Similarly, in Abernathy v. Romaczyk, 202 Va. 328, 334, 117 S.E.2d 88, 92-93 (1960), we reversed a court-approved jury verdict and held as a matter of law that a deliveryman was not acting within the scope of his employment when he participated in a scuffle over who had caused a traffic accident. We drew a distinction between the facts of Abernathy and Tri-State Coach Corp. on the basis that the altercation in Tri-State Coach Corp. arose over the manner in which the bus driver was operating the bus and over who had the right to proceed. In Tri-State Coach Corp., the turn of the bus had not been negotiated and both vehicles stood close together, resulting in a stalemate about which vehicle should move first. In Abernathy, however, the undisputed evidence showed that after the accident occurred and as the other driver was returning to his vehicle following an inspection of the damage, the deliveryman alighted from his truck, approached the other driver before he had entered his car, and engaged in an argument that resulted in the scuffle. Thus, we held that the deliveryman’s participation in the fracas was “an independent venture of his own to gratify his personal feelings, and the relation of master and servant was for a time suspended.” 202 Va. at 334, 117 S.E.2d at 92.

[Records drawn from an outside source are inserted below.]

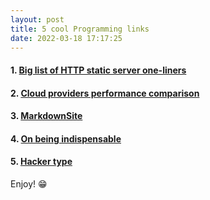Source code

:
 ```yaml
---
layout: post
title: 5 cool Programming links
date: 2022-03-18 17:17:25
---
```

#### 1. [Big list of HTTP static server one-liners](https://gist.github.com/willurd/5720255)
#### 2. [Cloud providers performance comparison](http://blogs.perl.org/users/dimitrios_kechagias/2022/03/cloud-provider-performance-comparison-gcp-aws-azure-perl.html)
#### 3. [MarkdownSite](https://markdownsite.com/)
#### 4. [On being indispensable](https://www.sofuckingagile.com/blog/on-being-indispensable)
#### 5. [Hacker type](https://hackertyper.net/)

Enjoy! :grin: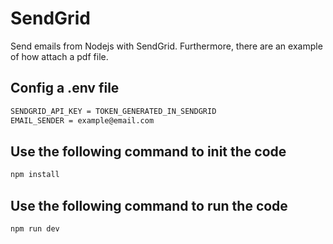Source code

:# SendGrid
Send emails from Nodejs with SendGrid.
Furthermore, there are an example of how attach a pdf file.

## Config a .env file

```bash
SENDGRID_API_KEY = TOKEN_GENERATED_IN_SENDGRID
EMAIL_SENDER = example@email.com
```

## Use the following command to init the code

```bash
npm install
```

## Use the following command to run the code

```bash
npm run dev
```
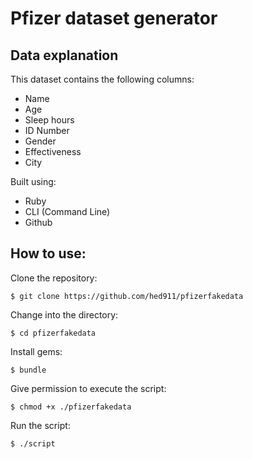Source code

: # Pfizer dataset generator

## Data explanation
This dataset contains the following columns:
- Name
- Age
- Sleep hours
- ID Number
- Gender
- Effectiveness
- City

Built using:

- Ruby
- CLI (Command Line)
- Github

## How to use:

Clone the repository:

```shell
$ git clone https://github.com/hed911/pfizerfakedata
```

Change into the directory:

```shell
$ cd pfizerfakedata
```

Install gems:

```shell
$ bundle
```

Give permission to execute the script:

```shell
$ chmod +x ./pfizerfakedata
```

Run the script:

```shell
$ ./script
```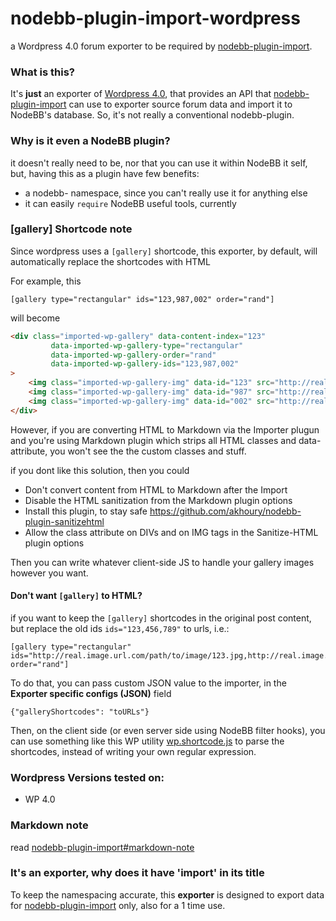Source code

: nodebb-plugin-import-wordpress
========================

a Wordpress 4.0 forum exporter to be required by [nodebb-plugin-import](https://github.com/akhoury/nodebb-plugin-import).

### What is this?

It's __just__ an exporter of [Wordpress 4.0](http://www.wordpress.org/),  that provides an API that [nodebb-plugin-import](https://github.com/akhoury/nodebb-plugin-import)
can use to exporter source forum data and import it to NodeBB's database. So, it's not really a conventional nodebb-plugin.

### Why is it even a NodeBB plugin?

it doesn't really need to be, nor that you can use it within NodeBB it self, but, having this as a plugin have few benefits:
* a nodebb- namespace, since you can't really use it for anything else
* it can easily `require` NodeBB useful tools, currently


### [gallery] Shortcode note

Since wordpress uses a `[gallery]` shortcode, this exporter, by default, will automatically replace the shortcodes with HTML

For example, this
```
[gallery type="rectangular" ids="123,987,002" order="rand"]
```

will become

```html
<div class="imported-wp-gallery" data-content-index="123"
         data-imported-wp-gallery-type="rectangular"
         data-imported-wp-gallery-order="rand"
         data-imported-wp-gallery-ids="123,987,002"
>
    <img class="imported-wp-gallery-img" data-id="123" src="http://real.image.url.com/path/to/image/123.jpg" />
    <img class="imported-wp-gallery-img" data-id="987" src="http://real.image.url.com/path/to/image/987.jpg" />
    <img class="imported-wp-gallery-img" data-id="002" src="http://real.image.url.com/path/to/image/002.jpg" />
</div>
```
However, if you are converting HTML to Markdown via the Importer plugun and you're using Markdown plugin which strips
all HTML classes and data-attribute, you won't see the the custom classes and stuff.

if you dont like this solution, then you could

- Don't convert content from HTML to Markdown after the Import
- Disable the HTML sanitization from the Markdown plugin options
- Install this plugin, to stay safe https://github.com/akhoury/nodebb-plugin-sanitizehtml
- Allow the class attribute on DIVs and on IMG tags in the Sanitize-HTML plugin options

Then you can write whatever client-side JS to handle your gallery images however you want.

#### Don't want `[gallery]` to HTML?
if you want to keep the `[gallery]` shortcodes in the original post content, but replace the old ids `ids="123,456,789"` to urls,
i.e.:
```
[gallery type="rectangular" ids="http://real.image.url.com/path/to/image/123.jpg,http://real.image.url.com/path/to/image/987.jpg,http://real.image.url.com/path/to/image/002.jpg" order="rand"]

```
To do that, you can pass custom JSON value to the importer, in the __Exporter specific configs (JSON)__ field
```
{"galleryShortcodes": "toURLs"}
```
Then, on the client side (or even server side using NodeBB filter hooks), you can use something like this WP utility [wp.shortcode.js](https://github.com/a5mith/nodebb-plugin-import-wordpress/blob/master/wp.shortcode.js) to parse the shortcodes, instead of writing your own regular expression.

### Wordpress Versions tested on:
  - WP 4.0

### Markdown note

read [nodebb-plugin-import#markdown-note](https://github.com/akhoury/nodebb-plugin-import#markdown-note)

### It's an exporter, why does it have 'import' in its title

To keep the namespacing accurate, this __exporter__ is designed to export data for [nodebb-plugin-import](https://github.com/akhoury/nodebb-plugin-import) only, also for a 1 time use.

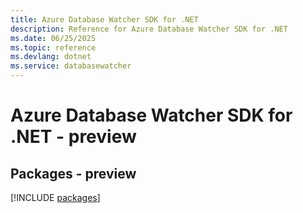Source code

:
 ```yaml
---
title: Azure Database Watcher SDK for .NET
description: Reference for Azure Database Watcher SDK for .NET
ms.date: 06/25/2025
ms.topic: reference
ms.devlang: dotnet
ms.service: databasewatcher
---
```

# Azure Database Watcher SDK for .NET - preview
## Packages - preview
[!INCLUDE [packages](database-watcher-index.md)]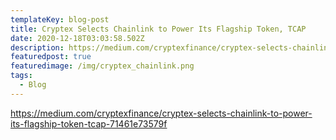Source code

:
 ```yaml
---
templateKey: blog-post
title: Cryptex Selects Chainlink to Power Its Flagship Token, TCAP
date: 2020-12-18T03:03:58.502Z
description: https://medium.com/cryptexfinance/cryptex-selects-chainlink-to-power-its-flagship-token-tcap-71461e73579f
featuredpost: true
featuredimage: /img/cryptex_chainlink.png
tags:
  - Blog
---
```

https://medium.com/cryptexfinance/cryptex-selects-chainlink-to-power-its-flagship-token-tcap-71461e73579f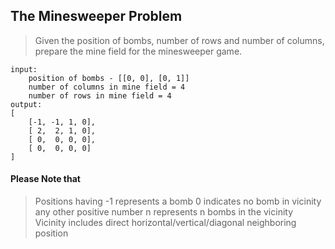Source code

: ## The Minesweeper Problem

>Given the position of bombs, number of rows and number of columns, prepare the mine field for the minesweeper game.

```
input:
    position of bombs - [[0, 0], [0, 1]]
    number of columns in mine field = 4
    number of rows in mine field = 4
output:
[
    [-1, -1, 1, 0],
    [ 2,  2, 1, 0],
    [ 0,  0, 0, 0],
    [ 0,  0, 0, 0]
]
```
#### Please Note that
> Positions having -1 represents a bomb
0 indicates no bomb in vicinity
any other positive number n represents n bombs in the vicinity
Vicinity includes direct horizontal/vertical/diagonal neighboring position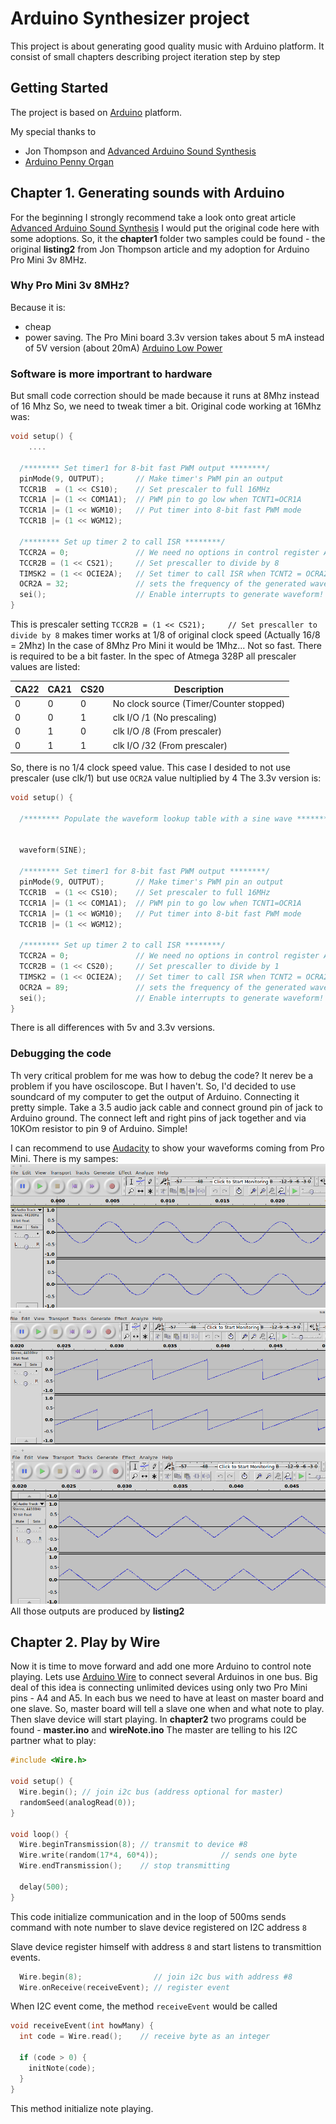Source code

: # Arduino Synthesizer project

This project is about generating good quality music with Arduino platform.
It consist of small chapters describing project iteration step by step

## Getting Started
The project is based on [Arduino](https://www.arduino.cc/) platform.

My special thanks to
* Jon Thompson and [Advanced Arduino Sound Synthesis](https://makezine.com/projects/make-35/advanced-arduino-sound-synthesis/) 
* [Arduino Penny Organ](https://www.youtube.com/watch?v=Ehlp5DnNiag)

## Chapter 1. Generating sounds with Arduino
For the beginning I strongly recommend take a look onto great article [Advanced Arduino Sound Synthesis](https://makezine.com/projects/make-35/advanced-arduino-sound-synthesis/) 
I would put the original code here with some adoptions.
So, it the **chapter1** folder two samples could be found - the original **listing2** from Jon Thompson article and my adoption for Arduino Pro Mini 3v 8MHz.

### Why Pro Mini 3v 8MHz?

Because it is:
* cheap
* power saving.
The Pro Mini board 3.3v version takes about 5 mA instead of 5V version (about 20mA)
[Arduino Low Power](http://www.home-automation-community.com/arduino-low-power-how-to-run-atmega328p-for-a-year-on-coin-cell-battery/)

### Software is more importrant to hardware
But small code correction should be made because it runs at 8Mhz instead of 16 Mhz
So, we need to tweak timer a bit. Original code working at 16Mhz was:

```C
void setup() {
	....
 
  /******** Set timer1 for 8-bit fast PWM output ********/
  pinMode(9, OUTPUT);       // Make timer's PWM pin an output
  TCCR1B  = (1 << CS10);    // Set prescaler to full 16MHz
  TCCR1A |= (1 << COM1A1);  // PWM pin to go low when TCNT1=OCR1A
  TCCR1A |= (1 << WGM10);   // Put timer into 8-bit fast PWM mode
  TCCR1B |= (1 << WGM12); 

  /******** Set up timer 2 to call ISR ********/
  TCCR2A = 0;               // We need no options in control register A
  TCCR2B = (1 << CS21);     // Set prescaller to divide by 8
  TIMSK2 = (1 << OCIE2A);   // Set timer to call ISR when TCNT2 = OCRA2
  OCR2A = 32;               // sets the frequency of the generated wave
  sei();                    // Enable interrupts to generate waveform!
}
```
This is prescaler setting
`TCCR2B = (1 << CS21);     // Set prescaller to divide by 8` 
makes timer works at 1/8 of original clock speed (Actually 16/8 = 2Mhz)
In the case of 8Mhz Pro Mini it would be 1Mhz... Not so fast. There is required to be a bit faster.
In the spec of Atmega 328P all prescaler values are listed:

| CA22 | CA21 | CS20 | Description |
| ---- | ---- | ---- | ----------- |
|0     |0     |0     |No clock source (Timer/Counter stopped) |
|0     |0     |1     |clk I/O /1 (No prescaling) |
|0     |1     |0     |clk I/O /8 (From prescaler) |
|0     |1     |1     |clk I/O /32 (From prescaler) |

So, there is no 1/4 clock speed value. This case I desided to not use prescaler (use clk/1) but use `OCR2A` value nultiplied by 4
The 3.3v version is:

```C
void setup() {

  /******** Populate the waveform lookup table with a sine wave ********/
  
  
  waveform(SINE);
 
  /******** Set timer1 for 8-bit fast PWM output ********/
  pinMode(9, OUTPUT);       // Make timer's PWM pin an output
  TCCR1B  = (1 << CS10);    // Set prescaler to full 16MHz
  TCCR1A |= (1 << COM1A1);  // PWM pin to go low when TCNT1=OCR1A
  TCCR1A |= (1 << WGM10);   // Put timer into 8-bit fast PWM mode
  TCCR1B |= (1 << WGM12); 

  /******** Set up timer 2 to call ISR ********/
  TCCR2A = 0;               // We need no options in control register A
  TCCR2B = (1 << CS20);     // Set prescaller to divide by 1
  TIMSK2 = (1 << OCIE2A);   // Set timer to call ISR when TCNT2 = OCRA2
  OCR2A = 89;               // sets the frequency of the generated wave
  sei();                    // Enable interrupts to generate waveform!
}
```

There is all differences with 5v and 3.3v versions.

### Debugging the code
Th very critical problem for me was how to debug the code? It nerev be a problem if you have osciloscope.
But I haven't.
So, I'd decided to use soundcard of my computer to get the output of Arduino.
Connecting it pretty simple. Take a 3.5 audio jack cable and connect ground pin of jack to Arduino ground.
The connect left and right pins of jack together and via 10KOm resistor to pin 9 of Arduino.
Simple!

I can recommend to use [Audacity](https://www.audacityteam.org/) to show your waveforms coming from Pro Mini.
There is my sampes:
![Sine wave](https://github.com/variostudio/arduSynth/blob/master/images/wave1.png)
![Ramp wave](https://github.com/variostudio/arduSynth/blob/master/images/wave2.png)
![Triangle wave](https://github.com/variostudio/arduSynth/blob/master/images/wave3.png)
All those outputs are produced by **listing2**

## Chapter 2. Play by Wire
Now it is time to move forward and add one more Arduino to control note playing.
Lets use [Arduino Wire](https://www.arduino.cc/en/Reference/Wire) to connect several Arduinos in one bus. 
Big deal of this idea is connecting unlimited devices using only two Pro Mini pins - A4 and A5.
In each bus we need to have at least on master board and one slave.
So, master board will tell a slave one when and what note to play. Then slave device will start playing.
In **chapter2** two programs could be found - **master.ino** and **wireNote.ino**
The master are telling to his I2C partner what to play:
```C
#include <Wire.h>

void setup() {
  Wire.begin(); // join i2c bus (address optional for master)
  randomSeed(analogRead(0));
}

void loop() {
  Wire.beginTransmission(8); // transmit to device #8
  Wire.write(random(17*4, 60*4));              // sends one byte
  Wire.endTransmission();    // stop transmitting

  delay(500);
}
```
This code initialize communication and in the loop of 500ms sends command with note number to slave device registered on I2C address `8`

Slave device register himself with address `8` and start listens to transmittion events.
```C
  Wire.begin(8);                // join i2c bus with address #8
  Wire.onReceive(receiveEvent); // register event
```
When I2C event come, the method `receiveEvent` would be called
```C
void receiveEvent(int howMany) {
  int code = Wire.read();    // receive byte as an integer

  if (code > 0) {
    initNote(code);
  }
}
```
This method initialize note playing.
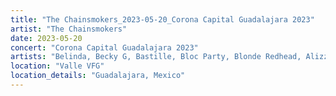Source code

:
 ```yaml
---
title: "The Chainsmokers_2023-05-20_Corona Capital Guadalajara 2023"
artist: "The Chainsmokers"
date: 2023-05-20
concert: "Corona Capital Guadalajara 2023"
artists: "Belinda, Becky G, Bastille, Bloc Party, Blonde Redhead, Alizzz"
location: "Valle VFG"
location_details: "Guadalajara, Mexico"
---
```

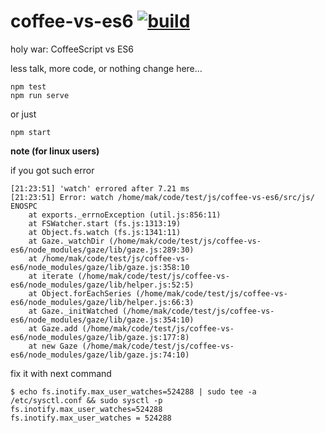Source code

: coffee-vs-es6 [![build](https://travis-ci.org/daggerok/coffee-vs-es6.svg?branch=master)](https://travis-ci.org/daggerok/coffee-vs-es6)
=============

holy war: CoffeeScript vs ES6

less talk, more code, or nothing change here...

```shell
npm test
npm run serve
```

or just

```shell
npm start
```

**note (for linux users)**

if you got such error

```shell
[21:23:51] 'watch' errored after 7.21 ms
[21:23:51] Error: watch /home/mak/code/test/js/coffee-vs-es6/src/js/ ENOSPC
    at exports._errnoException (util.js:856:11)
    at FSWatcher.start (fs.js:1313:19)
    at Object.fs.watch (fs.js:1341:11)
    at Gaze._watchDir (/home/mak/code/test/js/coffee-vs-es6/node_modules/gaze/lib/gaze.js:289:30)
    at /home/mak/code/test/js/coffee-vs-es6/node_modules/gaze/lib/gaze.js:358:10
    at iterate (/home/mak/code/test/js/coffee-vs-es6/node_modules/gaze/lib/helper.js:52:5)
    at Object.forEachSeries (/home/mak/code/test/js/coffee-vs-es6/node_modules/gaze/lib/helper.js:66:3)
    at Gaze._initWatched (/home/mak/code/test/js/coffee-vs-es6/node_modules/gaze/lib/gaze.js:354:10)
    at Gaze.add (/home/mak/code/test/js/coffee-vs-es6/node_modules/gaze/lib/gaze.js:177:8)
    at new Gaze (/home/mak/code/test/js/coffee-vs-es6/node_modules/gaze/lib/gaze.js:74:10)
```

fix it with next command

```shell
$ echo fs.inotify.max_user_watches=524288 | sudo tee -a /etc/sysctl.conf && sudo sysctl -p
fs.inotify.max_user_watches=524288
fs.inotify.max_user_watches = 524288
```
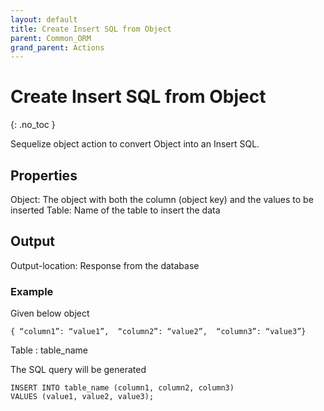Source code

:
 ```yaml
---
layout: default
title: Create Insert SQL from Object
parent: Common_ORM
grand_parent: Actions
---
```


# Create Insert SQL from Object
{: .no_toc }

Sequelize object action to convert Object into an Insert SQL.

## Properties
Object: The object with both the column (object key) and the values to be inserted
Table: Name of the table to insert the data

## Output
Output-location: Response from the database

### Example
Given below object

```
{ “column1”: “value1”,  “column2”: “value2”,  “column3”: “value3”}
```

Table : table_name

The SQL query will be generated

```
INSERT INTO table_name (column1, column2, column3)
VALUES (value1, value2, value3);
```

We are of opinion that the present case falls within the ambit of McNeill, Cary, and Abernathy. Kensington’s officials had given Chittum specific instructions not to “bother” the construction workers. The undisputed evidence established, however, that Chittum engaged in horseplay in an attempt to scare Archie when[*436] he injured West. In addition, Chittum had been drinking at the time, which Kensington officials strictly prohibited.

The shooting occurred immediately after Chittum had completed his security check of the building, during which time he found no evidence of vandals or trespassers. Following the completion of the security check, Chittum’s next duty was to return to his desk and let employees and construction workers in and out of the building. Instead, he tarried, intending to have a little “fun.”

Neither the “horseplay” nor the resulting shooting was done to further Kensington’s interests, but arose wholly from an independent, external, and personal motive on Chittum’s part to perform an act upon his own account. When Chittum undertook to draw his pistol, he embarked upon an independent venture to satisfy his own personal desire to have “fun” and “play” around, thus suspending for a time the employer-employee relationship. We hold, therefore, that his reckless act was such a great and unusual deviation from Kensington’s business that the question whether he acted outside the scope of his employment was one of law for the court rather than one of fact for the jury.

Deciding that question against West, we will reverse the judgment of the trial court and enter final judgment here for Kensington.

Reversed and final judgment.

1

West also sued United Services Industries. The jury, however, returned a verdict in favor of this defendant, which the trial court affirmed. West did not assign cross-error to this ruling.

2

Although West’s pleadings contain allegations of Kensington’s primary negligence, the case was tried and appealed on only the respondeat superior theory.